## EXERCISE
Copy out every line of the data that has the word "below" somewhere in it.

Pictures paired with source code
┌────────
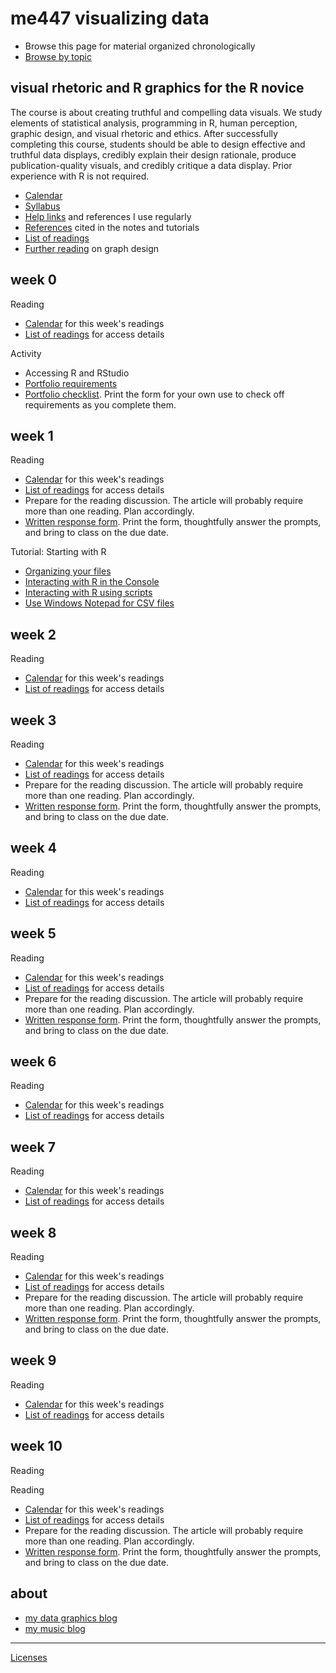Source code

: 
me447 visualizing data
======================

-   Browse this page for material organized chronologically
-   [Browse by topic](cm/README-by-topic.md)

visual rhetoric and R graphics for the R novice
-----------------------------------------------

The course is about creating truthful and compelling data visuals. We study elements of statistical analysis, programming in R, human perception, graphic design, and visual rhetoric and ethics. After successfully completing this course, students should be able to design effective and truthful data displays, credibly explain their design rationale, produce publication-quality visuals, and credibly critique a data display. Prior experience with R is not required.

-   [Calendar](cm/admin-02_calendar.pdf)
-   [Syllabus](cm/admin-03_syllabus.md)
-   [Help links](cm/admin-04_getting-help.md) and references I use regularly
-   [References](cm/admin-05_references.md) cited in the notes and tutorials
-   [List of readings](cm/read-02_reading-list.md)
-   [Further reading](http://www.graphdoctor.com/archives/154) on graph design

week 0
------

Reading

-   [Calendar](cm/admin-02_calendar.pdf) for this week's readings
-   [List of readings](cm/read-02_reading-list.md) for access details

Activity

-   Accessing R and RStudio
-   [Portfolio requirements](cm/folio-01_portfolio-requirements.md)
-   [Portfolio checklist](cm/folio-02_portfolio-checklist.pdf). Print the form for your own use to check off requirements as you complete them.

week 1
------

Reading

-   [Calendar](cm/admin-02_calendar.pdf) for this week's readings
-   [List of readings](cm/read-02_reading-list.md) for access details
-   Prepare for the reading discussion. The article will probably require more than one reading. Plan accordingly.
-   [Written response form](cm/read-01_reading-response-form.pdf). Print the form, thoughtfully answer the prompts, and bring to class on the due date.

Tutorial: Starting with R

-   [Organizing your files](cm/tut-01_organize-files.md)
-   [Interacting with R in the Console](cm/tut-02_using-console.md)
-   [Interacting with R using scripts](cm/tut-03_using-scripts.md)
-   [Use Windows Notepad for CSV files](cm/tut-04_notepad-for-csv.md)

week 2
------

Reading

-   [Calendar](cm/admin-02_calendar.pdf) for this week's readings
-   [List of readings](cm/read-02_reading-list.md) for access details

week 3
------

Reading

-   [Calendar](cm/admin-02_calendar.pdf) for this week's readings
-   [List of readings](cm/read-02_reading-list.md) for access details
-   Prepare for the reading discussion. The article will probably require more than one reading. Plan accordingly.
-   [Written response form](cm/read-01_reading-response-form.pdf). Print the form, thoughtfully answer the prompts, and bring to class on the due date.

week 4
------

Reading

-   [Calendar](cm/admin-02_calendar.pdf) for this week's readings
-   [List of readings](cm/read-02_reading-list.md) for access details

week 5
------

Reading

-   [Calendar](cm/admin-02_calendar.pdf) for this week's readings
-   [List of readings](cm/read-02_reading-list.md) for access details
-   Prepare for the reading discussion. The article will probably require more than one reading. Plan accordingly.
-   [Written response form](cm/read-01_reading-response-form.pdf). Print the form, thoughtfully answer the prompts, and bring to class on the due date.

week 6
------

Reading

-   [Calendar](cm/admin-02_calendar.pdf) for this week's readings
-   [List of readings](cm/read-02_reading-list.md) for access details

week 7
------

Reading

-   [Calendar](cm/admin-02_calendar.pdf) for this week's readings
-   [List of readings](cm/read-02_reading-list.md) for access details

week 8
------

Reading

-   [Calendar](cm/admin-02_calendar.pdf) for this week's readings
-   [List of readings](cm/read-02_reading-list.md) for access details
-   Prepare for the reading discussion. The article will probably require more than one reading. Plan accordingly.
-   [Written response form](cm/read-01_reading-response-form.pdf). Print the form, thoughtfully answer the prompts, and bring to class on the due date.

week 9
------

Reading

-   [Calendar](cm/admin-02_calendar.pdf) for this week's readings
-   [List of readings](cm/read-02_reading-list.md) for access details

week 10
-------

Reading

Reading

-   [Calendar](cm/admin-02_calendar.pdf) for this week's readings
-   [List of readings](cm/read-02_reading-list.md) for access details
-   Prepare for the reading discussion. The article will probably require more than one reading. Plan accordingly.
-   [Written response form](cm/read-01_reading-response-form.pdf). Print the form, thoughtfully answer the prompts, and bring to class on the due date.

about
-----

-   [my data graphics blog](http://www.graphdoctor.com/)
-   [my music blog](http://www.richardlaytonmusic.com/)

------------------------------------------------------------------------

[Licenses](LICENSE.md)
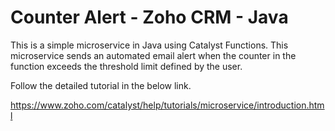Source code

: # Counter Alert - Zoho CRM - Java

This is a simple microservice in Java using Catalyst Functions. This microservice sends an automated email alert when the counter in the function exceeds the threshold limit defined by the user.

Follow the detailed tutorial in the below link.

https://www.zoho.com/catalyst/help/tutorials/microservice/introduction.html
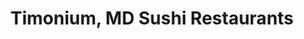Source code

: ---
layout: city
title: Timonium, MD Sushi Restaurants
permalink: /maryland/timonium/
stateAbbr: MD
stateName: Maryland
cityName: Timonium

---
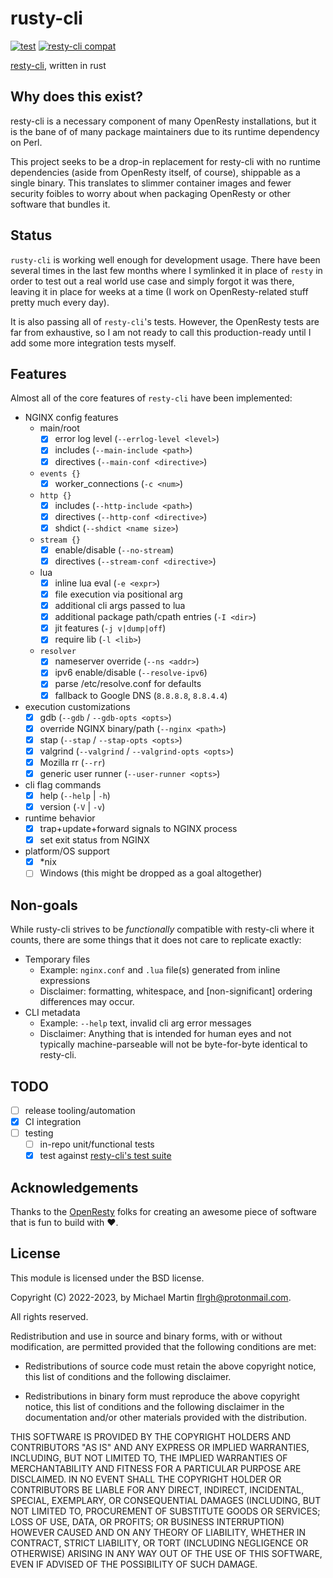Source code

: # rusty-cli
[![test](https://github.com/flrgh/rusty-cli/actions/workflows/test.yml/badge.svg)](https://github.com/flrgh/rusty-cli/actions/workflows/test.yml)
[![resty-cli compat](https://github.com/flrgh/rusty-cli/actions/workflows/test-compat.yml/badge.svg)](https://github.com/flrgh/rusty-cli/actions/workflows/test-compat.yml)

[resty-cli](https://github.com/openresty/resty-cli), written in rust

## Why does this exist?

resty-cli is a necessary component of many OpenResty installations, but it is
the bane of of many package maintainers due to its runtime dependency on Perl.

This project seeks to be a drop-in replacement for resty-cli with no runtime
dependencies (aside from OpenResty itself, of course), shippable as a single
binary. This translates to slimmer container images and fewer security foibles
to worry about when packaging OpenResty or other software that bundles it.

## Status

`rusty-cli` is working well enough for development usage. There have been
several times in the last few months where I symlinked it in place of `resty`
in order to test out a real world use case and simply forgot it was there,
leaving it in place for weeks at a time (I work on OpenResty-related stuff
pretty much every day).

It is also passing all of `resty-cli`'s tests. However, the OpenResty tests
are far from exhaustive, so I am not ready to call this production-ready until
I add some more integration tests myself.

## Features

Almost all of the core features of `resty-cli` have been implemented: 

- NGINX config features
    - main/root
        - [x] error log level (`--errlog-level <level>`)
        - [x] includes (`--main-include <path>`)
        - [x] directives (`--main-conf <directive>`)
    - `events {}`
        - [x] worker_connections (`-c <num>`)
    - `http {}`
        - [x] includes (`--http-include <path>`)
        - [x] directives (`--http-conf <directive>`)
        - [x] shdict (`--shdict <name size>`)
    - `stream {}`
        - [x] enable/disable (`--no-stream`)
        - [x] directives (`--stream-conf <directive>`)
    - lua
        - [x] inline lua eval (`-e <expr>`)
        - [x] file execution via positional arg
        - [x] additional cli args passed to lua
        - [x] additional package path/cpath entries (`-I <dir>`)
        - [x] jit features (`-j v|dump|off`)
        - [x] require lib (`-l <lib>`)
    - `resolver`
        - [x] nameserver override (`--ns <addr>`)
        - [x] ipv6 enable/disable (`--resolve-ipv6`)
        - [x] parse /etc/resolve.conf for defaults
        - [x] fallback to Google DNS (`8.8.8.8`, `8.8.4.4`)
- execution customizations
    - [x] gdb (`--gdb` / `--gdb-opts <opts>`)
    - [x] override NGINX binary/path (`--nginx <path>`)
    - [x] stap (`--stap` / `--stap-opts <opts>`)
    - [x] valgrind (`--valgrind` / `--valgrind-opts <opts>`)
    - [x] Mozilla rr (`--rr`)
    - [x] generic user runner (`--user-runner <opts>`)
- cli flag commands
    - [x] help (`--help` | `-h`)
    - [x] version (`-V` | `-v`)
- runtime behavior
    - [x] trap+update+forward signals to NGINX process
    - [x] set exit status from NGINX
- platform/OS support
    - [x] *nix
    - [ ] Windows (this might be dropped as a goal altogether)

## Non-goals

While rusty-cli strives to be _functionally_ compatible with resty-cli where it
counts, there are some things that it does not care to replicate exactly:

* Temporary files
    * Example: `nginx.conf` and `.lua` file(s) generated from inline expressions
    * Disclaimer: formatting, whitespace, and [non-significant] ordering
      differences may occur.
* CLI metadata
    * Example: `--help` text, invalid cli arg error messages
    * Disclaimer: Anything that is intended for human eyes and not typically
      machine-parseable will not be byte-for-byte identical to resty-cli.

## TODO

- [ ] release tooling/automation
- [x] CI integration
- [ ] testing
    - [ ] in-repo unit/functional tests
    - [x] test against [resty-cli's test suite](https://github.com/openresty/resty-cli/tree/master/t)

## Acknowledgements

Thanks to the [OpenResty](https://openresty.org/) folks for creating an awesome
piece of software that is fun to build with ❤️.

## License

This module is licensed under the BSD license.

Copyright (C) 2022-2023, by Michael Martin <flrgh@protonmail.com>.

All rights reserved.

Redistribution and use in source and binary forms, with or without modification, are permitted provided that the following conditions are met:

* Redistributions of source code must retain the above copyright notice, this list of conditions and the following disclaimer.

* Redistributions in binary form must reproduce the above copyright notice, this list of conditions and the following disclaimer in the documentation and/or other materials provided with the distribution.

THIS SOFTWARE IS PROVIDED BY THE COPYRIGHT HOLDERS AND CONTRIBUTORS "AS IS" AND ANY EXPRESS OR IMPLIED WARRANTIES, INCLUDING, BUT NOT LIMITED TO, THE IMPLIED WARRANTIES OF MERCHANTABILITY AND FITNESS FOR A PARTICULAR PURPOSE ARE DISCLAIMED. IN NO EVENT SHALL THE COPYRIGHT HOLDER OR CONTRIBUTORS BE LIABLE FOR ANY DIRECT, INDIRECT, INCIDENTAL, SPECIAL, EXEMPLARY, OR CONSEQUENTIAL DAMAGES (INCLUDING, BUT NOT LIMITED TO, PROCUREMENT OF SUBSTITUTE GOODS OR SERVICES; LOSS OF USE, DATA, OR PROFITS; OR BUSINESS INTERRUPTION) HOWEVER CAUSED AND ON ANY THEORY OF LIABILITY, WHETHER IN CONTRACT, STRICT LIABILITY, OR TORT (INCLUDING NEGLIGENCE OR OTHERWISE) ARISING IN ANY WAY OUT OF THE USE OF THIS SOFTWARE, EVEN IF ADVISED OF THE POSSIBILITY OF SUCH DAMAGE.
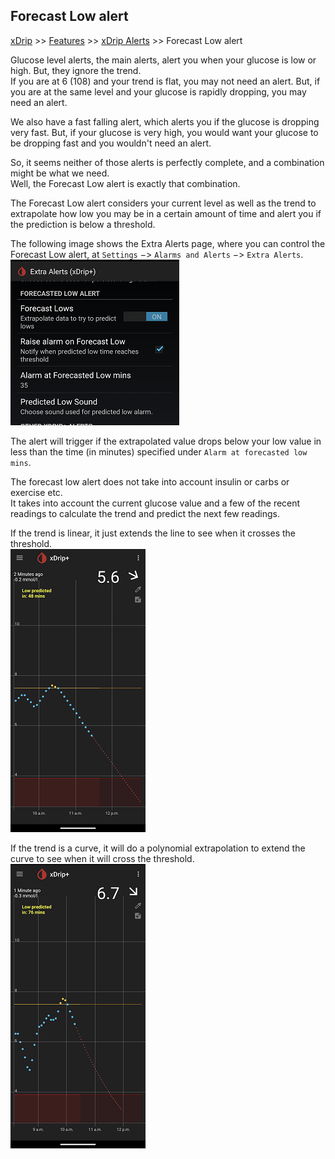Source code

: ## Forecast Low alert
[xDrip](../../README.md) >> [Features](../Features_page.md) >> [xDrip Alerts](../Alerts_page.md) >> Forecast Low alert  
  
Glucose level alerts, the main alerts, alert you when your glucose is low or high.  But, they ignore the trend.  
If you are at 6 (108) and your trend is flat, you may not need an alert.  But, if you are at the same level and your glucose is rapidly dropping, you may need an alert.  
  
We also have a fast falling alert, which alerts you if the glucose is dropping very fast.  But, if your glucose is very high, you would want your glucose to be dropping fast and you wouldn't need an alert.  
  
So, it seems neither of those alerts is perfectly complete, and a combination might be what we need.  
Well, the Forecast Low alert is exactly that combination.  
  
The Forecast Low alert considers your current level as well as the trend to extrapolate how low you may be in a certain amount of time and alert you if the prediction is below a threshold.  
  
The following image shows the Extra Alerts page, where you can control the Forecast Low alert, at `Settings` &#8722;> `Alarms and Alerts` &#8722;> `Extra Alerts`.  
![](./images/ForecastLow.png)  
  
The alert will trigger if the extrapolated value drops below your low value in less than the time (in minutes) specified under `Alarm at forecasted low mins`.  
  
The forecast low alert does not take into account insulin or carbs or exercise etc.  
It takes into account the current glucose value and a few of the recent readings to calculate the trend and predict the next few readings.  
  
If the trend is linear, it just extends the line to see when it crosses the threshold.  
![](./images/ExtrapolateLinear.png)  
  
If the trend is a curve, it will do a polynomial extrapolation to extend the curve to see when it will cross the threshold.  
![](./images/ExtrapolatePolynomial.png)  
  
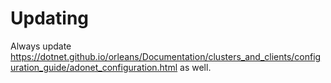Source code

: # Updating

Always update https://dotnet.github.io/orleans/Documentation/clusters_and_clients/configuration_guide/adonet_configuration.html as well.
└────────
## ANSWER BOX
Follow the detailed tutorial in the below link.
The Forecast Low alert considers your current level as well as the trend to extrapolate how low you may be in a certain amount of time and alert you if the prediction is below a threshold.  
The alert will trigger if the extrapolated value drops below your low value in less than the time (in minutes) specified under `Alarm at forecasted low mins`.  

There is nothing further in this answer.